▶ Work task
Without including the pictures, copy out every line below.

*** Opening Information given ***

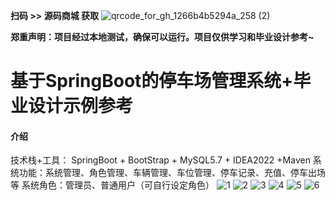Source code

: **扫码 >> 源码商城 获取** ![qrcode_for_gh_1266b4b5294a_258 (2)](https://github.com/user-attachments/assets/45838afd-19a8-4cdc-bdd5-74b9c76fb241)

**郑重声明：项目经过本地测试，确保可以运行。项目仅供学习和毕业设计参考~**


# 基于SpringBoot的停车场管理系统+毕业设计示例参考

#### 介绍
技术栈+工具： SpringBoot + BootStrap + MySQL5.7 + IDEA2022 +Maven 系统功能：系统管理、角色管理、车辆管理、车位管理、停车记录、充值、停车出场等 系统角色：管理员、普通用户（可自行设定角色）
![1](https://github.com/user-attachments/assets/25d85b91-c23b-4a1f-aef0-d8a19581f382)
![2](https://github.com/user-attachments/assets/c37730fd-c7a7-44bf-83ab-e8922b9f55da)
![3](https://github.com/user-attachments/assets/511a00d9-458c-425b-b4df-daa1359b823a)
![4](https://github.com/user-attachments/assets/2a773b69-59e1-47b8-a3cb-07c928a2aafe)
![5](https://github.com/user-attachments/assets/23dfdb12-fa65-4942-989f-1445c631a3e2)
![6](https://github.com/user-attachments/assets/94ffaabc-105d-428e-b71e-7982de06160e)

*** Closing Information given ***

▶ Solution below
Source code

: **扫码 >> 源码商城 获取** ![qrcode_for_gh_1266b4b5294a_258 (2)](https://github.com/user-attachments/assets/45838afd-19a8-4cdc-bdd5-74b9c76fb241)

**郑重声明：项目经过本地测试，确保可以运行。项目仅供学习和毕业设计参考~**


# 基于SpringBoot的停车场管理系统+毕业设计示例参考

#### 介绍
技术栈+工具： SpringBoot + BootStrap + MySQL5.7 + IDEA2022 +Maven 系统功能：系统管理、角色管理、车辆管理、车位管理、停车记录、充值、停车出场等 系统角色：管理员、普通用户（可自行设定角色）
![1](https://github.com/user-attachments/assets/25d85b91-c23b-4a1f-aef0-d8a19581f382)
![2](https://github.com/user-attachments/assets/c37730fd-c7a7-44bf-83ab-e8922b9f55da)
![3](https://github.com/user-attachments/assets/511a00d9-458c-425b-b4df-daa1359b823a)
![4](https://github.com/user-attachments/assets/2a773b69-59e1-47b8-a3cb-07c928a2aafe)
![5](https://github.com/user-attachments/assets/23dfdb12-fa65-4942-989f-1445c631a3e2)
![6](https://github.com/user-attachments/assets/94ffaabc-105d-428e-b71e-7982de06160e)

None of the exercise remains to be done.